Entiéndanme que no tengo nada contra ellas. Se trata, más bien, del repelús que me produce ver en una calle de Valsaín una placa callejera pintada a mano que dice de Juana La Loca y que algunos de sus vecinos sigan contando que fue la pobre Reina Doña Juana quien ordenó quemar el palacio. Dado que el Paraíso en el que tengo la suerte de vivir ha sido escenario de no pocos pasos decisivos en la Historia de este País, de Europa e, incluso, del mundo, la falta de difusión de su pasar ha dado pábulo a infinidad de leyendas, cuentos e historietas que algunos de mis vecinos se tragan a pies juntillas.
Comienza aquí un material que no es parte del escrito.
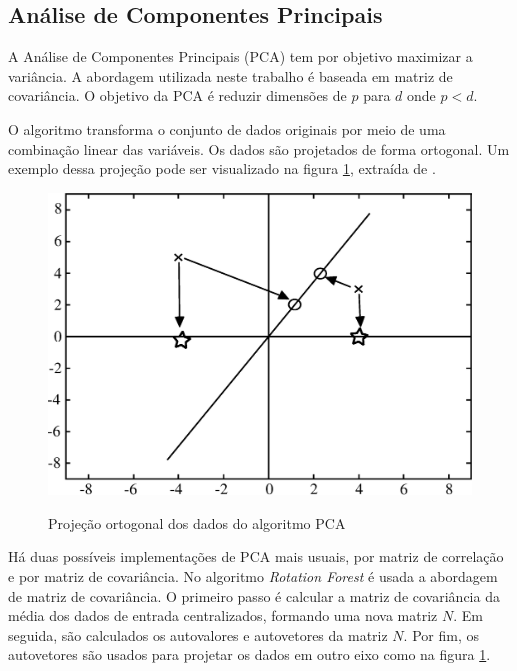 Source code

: \subsection{Análise de Componentes Principais}\label{SUBSECTION_PCA}
A Análise de Componentes Principais (PCA) tem por objetivo maximizar a variância. A abordagem utilizada neste trabalho é  baseada em matriz de covariância. O objetivo da PCA é reduzir dimensões de $p$ para $d$ onde $p < d$.

O algoritmo transforma o conjunto de dados originais por meio de uma combinação linear das variáveis. Os dados são projetados de forma ortogonal. Um exemplo dessa projeção pode ser visualizado na figura \ref{figura01_Projecao_PCA}, extraída de .
\begin{figure}[!htp]
	\centering
	\caption{Projeção ortogonal dos dados do algoritmo PCA}
	\includegraphics[height=8cm,width=12cm]{./secoes/conceitosFundamentais/pics/img/figura01_Projecao_PCA.eps}
	\vspace{0.1cm}
	\label{figura01_Projecao_PCA}
\end{figure}

Há duas possíveis implementações de PCA mais usuais, por matriz de correlação e por matriz de covariância. No algoritmo \emph{Rotation Forest} é usada a abordagem de matriz de covariância. O primeiro passo é calcular a matriz de covariância da média dos dados de entrada centralizados, formando uma nova matriz \(N\). Em seguida, são calculados os autovalores e autovetores da matriz \(N\). Por fim, os autovetores são usados para projetar os dados em outro eixo como na figura \ref{figura01_Projecao_PCA}.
Desde los que me preguntan por la reina que se tumbaba en la piedra de la barca, como si no hubieran tenido todo tipo de muebles habilitados para tal menester en palacio, a los que asumen que los templarios fueron capaces de crear una encomienda en el Puerto de la Fuenfría sin tener en cuenta la belicosidad del concejo segoviano y su junta de nobles linajes, pasando por aquellos que, una y otra vez, me piden que les explique cómo fue posible que un santo visigodo a quien nadie tenía veneración, más allá de Toledo y Zamora, se apareciese al pobre Enrique IV en las cercanías de la famosa ermita hoy sita en el interior de los Jardines del Rey; mi vida transcurre en un continuo desdecir y argumentar. A todos ellos les remito a la lectura de las fuentes para la Historia; a los archivos maravillosos, como el de nuestra querida Catedral de Segovia, cuyo documento más antiguo cumple novecientos años en este aciago tiempo; y, sobre todo, a las crónicas de los reyes del pasado, donde uno puede encontrar un relato aproximado de aquellos momentos en que la historia sufrió la tergiversación de la inventiva camino de las leyendas.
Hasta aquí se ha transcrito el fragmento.